Perhaps escalating the pay-in by team size: first player on a team pays £1, next two players pay £2 each, next three pay £3 each, or some such system. This has the added benefit of boosting the pay-in vs. pay-out odds for smaller teams — I know I'm always a little annoyed when I'm playing pub trivia on a team of three or four and a team with a dozen players is crushing everybody.
posted by letourneau at 1:22 PM on November 8, 2018 [7 favorites]


Nthing mulligans, or basically being able to pay to "cheat." Our library did a grown-up spelling bee a couple of times as a fundraiser and got an entertaining amount of money by allowing randos from the audience to "bribe the queen bee" to look the other way if a team got a word wrong. (A team could only have three bribes for the course of the whole tournament, could not use the bribe when it was down to the last two teams, and the price of the bribe went up with each use.)
posted by The demon that lives in the air at 1:26 PM on November 8, 2018 [1 favorite]


I don't think you can do cheats unless it's a charity event, really. Self-funding bonus rounds are the way to go, preferably either basically random or involving skills or knowledge that the teams who do badly in the main quiz will be able to win at. Any element of luck will enable you to justify offering multiple entries. MangoNews's suggestion is excellent, I think.

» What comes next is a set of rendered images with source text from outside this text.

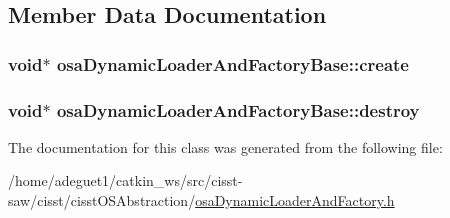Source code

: \subsection{Member Data Documentation}
\hypertarget{classosa_dynamic_loader_and_factory_base_a556db3b26b86567344a0506526116bf9}{
\subsubsection[{create}]{\setlength{\rightskip}{0pt plus 5cm}void$\ast$ osa\-Dynamic\-Loader\-And\-Factory\-Base\-::create\hspace{0.3cm}{\ttfamily [protected]}}}\label{classosa_dynamic_loader_and_factory_base_a556db3b26b86567344a0506526116bf9}
\hypertarget{classosa_dynamic_loader_and_factory_base_a60d6c5d15b4954faa92bd00aa238adfc}{
\subsubsection[{destroy}]{\setlength{\rightskip}{0pt plus 5cm}void$\ast$ osa\-Dynamic\-Loader\-And\-Factory\-Base\-::destroy\hspace{0.3cm}{\ttfamily [protected]}}}\label{classosa_dynamic_loader_and_factory_base_a60d6c5d15b4954faa92bd00aa238adfc}


The documentation for this class was generated from the following file\-:\begin{DoxyCompactItemize}
\item 
/home/adeguet1/catkin\-\_\-ws/src/cisst-\/saw/cisst/cisst\-O\-S\-Abstraction/\hyperlink{osa_dynamic_loader_and_factory_8h}{osa\-Dynamic\-Loader\-And\-Factory.\-h}\end{DoxyCompactItemize}
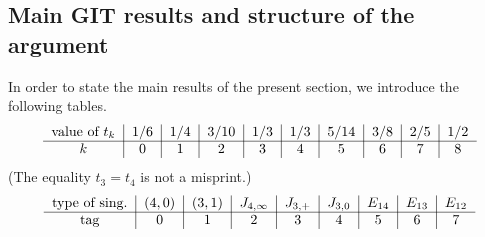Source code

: \documentclass[11pt]{amsart}
\numberwithin{equation}{section}
\theoremstyle{plain}
\theoremstyle{remark}
\theoremstyle{definition}
\begin{document}
 \subsection{Main GIT results and structure of the argument} In order to state the main results of the present section, we introduce the following tables.
%
\begin{equation}\label{valori}
%
\begin{tabular}{c|c|c|c|c|c|c|c | c | c}
%
value of $t_k$ &  $1/6$ & $1/4$ &  $3/10$  & $1/3$ &  $1/3$ &   $5/14$ &   $3/8$ &  $2/5$ & $1/2$ \\
\hline
$k$  & $0$ & $1$  & $2$  & $3$  &  $4$  &  $5$  & $6$ & $7$ & $8$
\end{tabular}
%
\end{equation}
%
(The equality $t_3=t_4$ is not a misprint.)
%
\begin{equation}\label{posizione}
%
\begin{tabular}{c|c|c|c|c|c|c|c | c }
type of sing. &  $(4,0)$ & $(3,1)$ &  $J_{4,\infty}$  &   $J_{3,+}$ &   $J_{3,0}$ &   $E_{14}$ & 
 $E_{13}$ &   $E_{12}$ \\
\hline
tag  & $0$ & $1$  & $2$  & $3$  &  $4$  &  $5$  & $6$ & $7$ 
\end{tabular}
%
\end{equation}
%
\end{document}
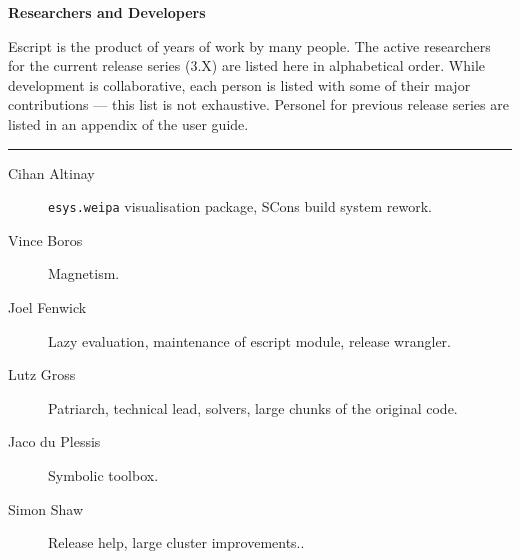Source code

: \vbox{}
\vfill
\begin{center}
\textbf{\Large Researchers and Developers}
\vspace{0.5cm}

Escript is the product of years of work by many people.
The active researchers for the current release series (3.X) are listed here in alphabetical order.
While development is collaborative, each person is listed with some of their major contributions --- this list is not exhaustive.
Personel for previous release series are listed in an appendix of the user guide.

\vspace{1cm}
\hrule
\vspace{1cm}
\begin{description}
\item[Cihan Altinay] \texttt{esys.weipa} visualisation package, SCons build system rework.
\item[Vince Boros] Magnetism.
\item[Joel Fenwick] Lazy evaluation, maintenance of escript module, release wrangler.
\item[Lutz Gross] Patriarch, technical lead, solvers, large chunks of the original code.
\item[Jaco du Plessis] Symbolic toolbox.
\item[Simon Shaw] Release help, large cluster improvements..
\end{description}
\end{center}
\vfill
\pagebreak

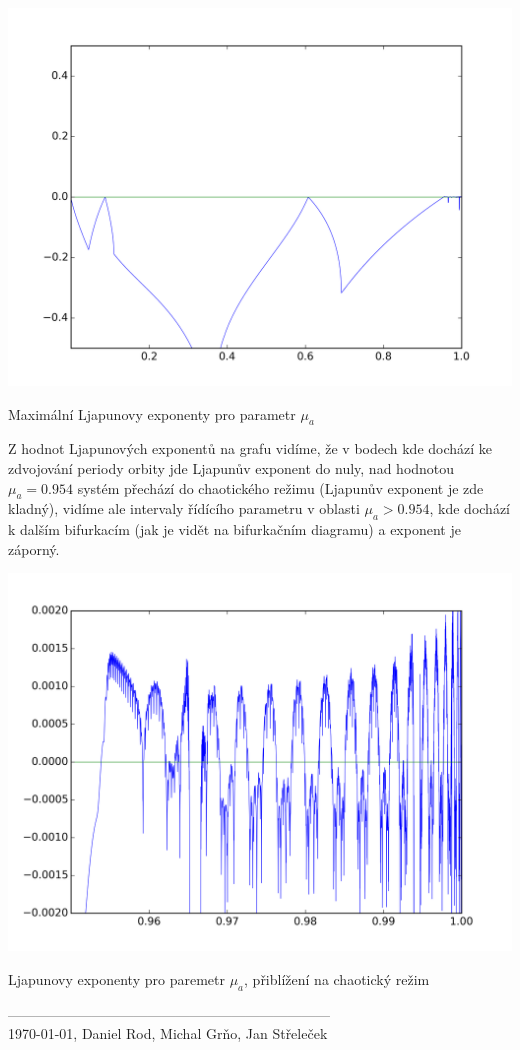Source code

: \documentclass[a4paper, 12pt]{article}
\begin{document}
\begin{graph}[H]
	\centering
\includegraphics[width=\textwidth]{grafy/mua_f_wid.png}
\vspace{-10pt}
\caption{Maximální Ljapunovy exponenty pro parametr $\mu_a$}
\label{fig:lyapunov_mua}
\end{graph}

Z hodnot Ljapunových exponentů na grafu vidíme, že v bodech kde dochází ke zdvojování periody orbity jde Ljapunův exponent do nuly, nad hodnotou $\mu_a=0.954$ systém přechází do chaotického režimu (Ljapunův exponent je zde kladný), vidíme ale intervaly řídícího parametru v oblasti $\mu_a > 0.954$, kde dochází k dalším bifurkacím (jak je vidět na bifurkačním diagramu) a exponent je záporný.

\begin{graph}[H]
	\centering
\includegraphics[width=\textwidth]{grafy/mua.png}
\vspace{-10pt}
\caption{Ljapunovy exponenty pro paremetr $\mu_a$, přiblížení na chaotický režim}
\label{fig:lyapunov_mua_zoom}
\end{graph}

---------------------------------------------------------------------\\
\today, Daniel Rod, Michal Grňo, Jan Střeleček
\end{document}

Also, yeah, increase the price. I used to pay a quid to enter pub quizzes 20 years ago. Inflation happens!
posted by howfar at 2:06 PM on November 8, 2018 [2 favorites]


Wow. This quiz already sounds pretty complicated. Just charge more. £2 per person feels about right. Or charge £10 entry and include two free pints. Or charge the pub £50. Or whatever.

Absolutely don't charge players for anything that makes it more likely that they win (extra lives, hints, etc.). That's something crappy phone games do. It's not how pub quizzes work.
posted by caek at 2:22 PM on November 8, 2018 [4 favorites]


Why not have a two drink minimum for quiz night?
posted by ActingTheGoat at 2:25 PM on November 8, 2018 [2 favorites]


If you want people to go for the 50/50 cash chance, you have to have 60-80 in the pot for it to make sense over a guarantee of 40. which is 60-80 people, which sounds like a lot. Divide 80 by how many people would normally play and that's the buy in if it all goes in the pot, I'm guessing somewhere around 4 per person if youve got 20 people.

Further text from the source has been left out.